PDF(Pubmed)
Abstract:
Tea leaf spot caused by Didymella segeticola is an important disease that threatens the healthy growth of tea plants (Camellia sinensis) and results in reductions in the productivity and quality of tea leaves. Early diagnosis of the disease is particularly important for managing the infection. Loop-mediated isothermal amplification (LAMP) assay is an efficient diagnostic technique with the advantages of simplicity, specificity, and sensitivity. In this study, we developed a rapid, visual, and high-sensitivity LAMP assay for D. segeticola detection based on sequence-characterized amplified regions. Two pairs of amplification primers (external primers F3 and B3 and internal primers FIP and BIP) were designed based on a specific sequence in D. segeticola (NCBI accession number: OR987684). Compared to common pathogens of other genera in tea plants and other species in the Didymella genus (Didymella coffeae-arabicae, Didymella pomorum, and Didymella sinensis), the LAMP method is specific for detecting the species D. segeticola. The assay was able to detect D. segeticola at a minimal concentration of 1 fg/μL genomic DNA at an optimal reaction temperature of 65 °C for 60 min. When healthy leaves were inoculated with D. segeticola in the laboratory, the LAMP method successfully detected D. segeticola in diseased tea leaves at 72 h post inoculation. The LAMP assays were negative when the DNA samples were extracted from healthy leaves. Leaf tissues with necrotic lesions from 18 germplasms of tea plants tested positive for the pathogen by the LAMP assay.
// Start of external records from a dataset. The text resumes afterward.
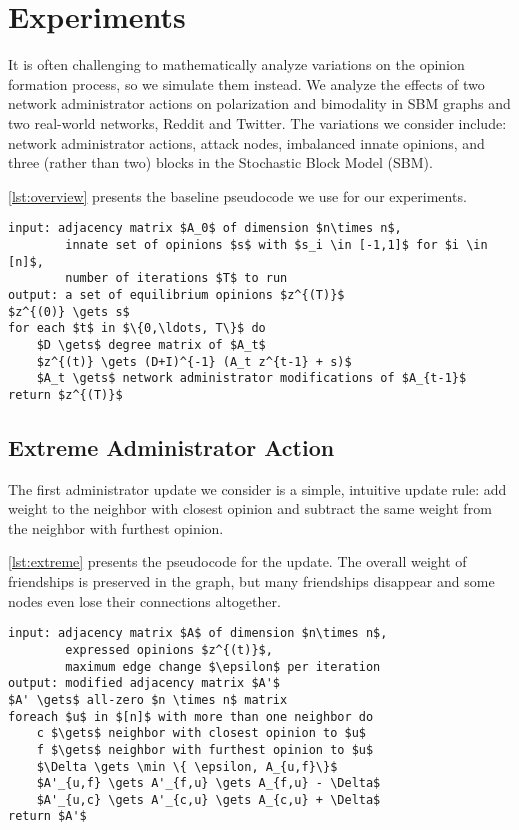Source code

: 
\section{Experiments}\label{sec:experiments}

It is often challenging to mathematically analyze
variations on the opinion formation process, so we simulate
them instead. We analyze the effects of two network administrator actions on polarization and bimodality in SBM graphs and two real-world networks, Reddit and Twitter. 
The variations we consider include:
network administrator actions, attack nodes,
imbalanced innate opinions, and three (rather than two)
blocks in the Stochastic Block Model (SBM). 

\cref{lst:overview} presents the baseline
pseudocode we use for our experiments.

\begin{minipage}{\linewidth}
\begin{lstlisting}[caption={Opinion formation.}, label={lst:overview}]
input: adjacency matrix $A_0$ of dimension $n\times n$,
        innate set of opinions $s$ with $s_i \in [-1,1]$ for $i \in [n]$,
        number of iterations $T$ to run
output: a set of equilibrium opinions $z^{(T)}$
$z^{(0)} \gets s$
for each $t$ in $\{0,\ldots, T\}$ do
    $D \gets$ degree matrix of $A_t$
    $z^{(t)} \gets (D+I)^{-1} (A_t z^{t-1} + s)$
    $A_t \gets$ network administrator modifications of $A_{t-1}$
return $z^{(T)}$
\end{lstlisting}
\end{minipage}

\subsection{Extreme Administrator Action}
The first administrator update we consider is
a simple, intuitive update rule: add weight to the neighbor
with closest opinion and subtract the same weight
from the neighbor with furthest opinion.

\cref{lst:extreme} presents the pseudocode for the update.
The overall weight of friendships is preserved in the
graph, but many friendships disappear and some nodes even
lose their connections altogether.

\begin{minipage}{\linewidth}
\begin{lstlisting}[caption={Extreme Administrator Update.}, label={lst:extreme}]
input: adjacency matrix $A$ of dimension $n\times n$,
        expressed opinions $z^{(t)}$,
        maximum edge change $\epsilon$ per iteration
output: modified adjacency matrix $A'$
$A' \gets$ all-zero $n \times n$ matrix
foreach $u$ in $[n]$ with more than one neighbor do
    c $\gets$ neighbor with closest opinion to $u$
    f $\gets$ neighbor with furthest opinion to $u$
    $\Delta \gets \min \{ \epsilon, A_{u,f}\}$
    $A'_{u,f} \gets A'_{f,u} \gets A_{f,u} - \Delta$
    $A'_{u,c} \gets A'_{c,u} \gets A_{c,u} + \Delta$
return $A'$
\end{lstlisting}
\end{minipage}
In summary, this study established a specific, sensitive, and simple LAMP method to detect D. segeticola, which provides reliable technical support for estimating disease prevalence and facilitates sustainable management of tea leaf spot.
摘要:
由Didymellasegeticola引起的茶叶斑病是一种重要的疾病,威胁着茶树的健康生长,并导致茶叶的生产力和质量下降。疾病的早期诊断对于控制感染尤为重要。环介导等温扩增(LAMP)分析是一种高效的诊断技术,具有简单的优点,特异性,和敏感性。在这项研究中,我们开发了一种快速的,视觉,以及基于序列表征的扩增区域的D.segeticola检测的高灵敏度LAMP测定法。基于D.segeticola中的特定序列(NCBI登录号:OR987684)设计了两对扩增引物(外部引物F3和B3以及内部引物FIP和BIP)。与茶树中其他属和Didymella属中其他物种的常见病原体相比(Didymellacoffeae-arabicae,Didymellapomorum,和Didymellasinensis),LAMP方法对检测D.segeticola物种具有特异性。该测定能够在65°C的最佳反应温度下检测到最小浓度为1fg/μL的基因组DNA,持续60分钟。当健康的叶子在实验室接种D.segeticola时,LAMP方法在接种后72小时成功检测到了病茶叶片中的石竹。当从健康叶片提取DNA样品时,LAMP测定为阴性。来自18个茶树种质的具有坏死病变的叶片组织通过LAMP测定对病原体呈阳性。总之,这项研究建立了一个具体的,敏感,和简单的LAMP方法来检测D.segeticola,为估计病害患病率提供了可靠的技术支持,有利于茶叶叶斑病的可持续管理。